RESEARCHER Susan J. Kowalewski
Department of Educational Leadership and Policy
State University of New York at Buffalo
Doctoral Dissertation: April 2005
 
Also presented at the annual conference of the American Dental Education Association (Baltimore), January 2005, 69(1).

OBJECTIVE
The purpose of this study was to identify what leadership skills are held by women who become leaders in the field of dental academics.

METHODOLOGY
All females at dental schools in positions of deans, department chairs, and program director’s positions, listed in the 2003-04 ADEA Directory of Institutional Members and Association Officers and ADA 2002/03 Survey of Advanced Dental Education, were invited to participate (N = 184) along with a random sample of an equal number of male dental school leaders. A total of 92 surveys were returned by females (50% response rate) and 143 by men (75% response rate). Respondents completed the LPI and provided demographic information.
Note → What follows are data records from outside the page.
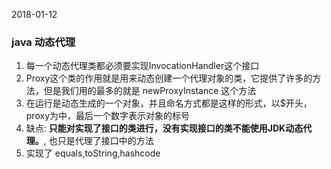 2018-01-12

### java 动态代理
1. 每一个动态代理类都必须要实现InvocationHandler这个接口
2. Proxy这个类的作用就是用来动态创建一个代理对象的类，它提供了许多的方法，但是我们用的最多的就是 newProxyInstance 这个方法
3. 在运行是动态生成的一个对象，并且命名方式都是这样的形式，以$开头，proxy为中，最后一个数字表示对象的标号
4. 缺点: **只能对实现了接口的类进行，没有实现接口的类不能使用JDK动态代理。**, 也只是代理了接口中的方法
5. 实现了 equals,toString,hashcode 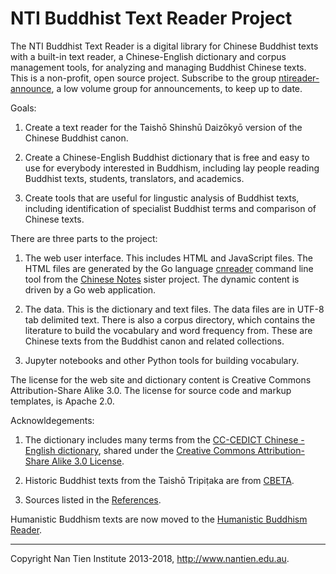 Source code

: NTI Buddhist Text Reader Project
===============================================================================

The NTI Buddhist Text Reader is a digital library for Chinese Buddhist texts
with a built-in text reader, a Chinese-English dictionary and corpus management
tools, for analyzing and managing Buddhist Chinese texts. This is a non-profit,
open source project. Subscribe to the group
[ntireader-announce](https://groups.google.com/forum/#!forum/ntireader-announce),
a low volume group for announcements, to keep up to date.

Goals:

1. Create a text reader for the Taishō Shinshū Daizōkyō version of the 
   Chinese Buddhist canon.

2. Create a Chinese-English Buddhist dictionary that is free and easy to use for 
   everybody interested in Buddhism, including lay people reading Buddhist
   texts, students, translators, and academics.

3. Create tools that are useful for lingustic analysis of Buddhist texts,
   including identification of specialist Buddhist terms and comparison of
   Chinese texts.

There are three parts to the project:

1. The web user interface. This includes HTML and JavaScript files. 
   The HTML files are generated by the Go language 
   [cnreader](https://github.com/alexamies/chinesenotes.com/tree/master/go/src/cnreader)
   command line tool from the [Chinese Notes](http://chinesenotes.com) sister
   project. The dynamic content is driven by a Go web application.

2. The data. This is the dictionary and text files. The data files are in UTF-8
   tab delimited text. There is also a corpus directory, which contains the
   literature to build the vocabulary and word frequency from. These are
   Chinese texts from the Buddhist canon and related collections.

3. Jupyter notebooks and other Python tools for building vocabulary.

The license for the web site and dictionary content is Creative Commons 
Attribution-Share Alike 3.0. The license for source code and markup templates, 
is Apache 2.0.

Acknowldegements:

1. The dictionary includes many terms from the [CC-CEDICT Chinese - English 
   dictionary](http://cc-cedict.org/wiki/), shared under the 
   [Creative Commons Attribution-Share Alike 3.0
   License](http://creativecommons.org/licenses/by-sa/3.0/).

2. Historic Buddhist texts from the Taishō Tripiṭaka are from
   [CBETA](http://cbeta.org).

3. Sources listed in the [References](http://ntireader.org/references.html).

Humanistic Buddhism texts are now moved to the [Humanistic Buddhism
Reader](http://hbreader.org/).

-------------------------------------------------------------------------------
Copyright Nan Tien Institute 2013-2018, http://www.nantien.edu.au.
The typical female respondent was between 50 and 54 years of age, while male respondents were typically between 55 and 59 years. Eighty-eight percent of the respondents were Caucasian. The number of educational degrees held did not vary statistically by gender.

KEY FINDINGS
The author reports about a qualitative study (Brundo, 2000) in the ADEA Journal on preparing to be a dean that asked “What qualities should a dean have and utilize in the performance of his or her responsibilities to be successful?” She finds that “list of five deanly characteristics is strongly reminiscent of Kouzes’ and Posner’s five core leadership behaviors.....the strong parallels between responses to Brundo’s open-ended question regarding skills essential to dental-school deans and Kouzes and Posner’s (more general) Five Practices of Exemplary Leadership suggest that LPI survey tool was an opportune choice for a study targeted at determining essential leadership practices for administrators in dental academe” (pp 93-94).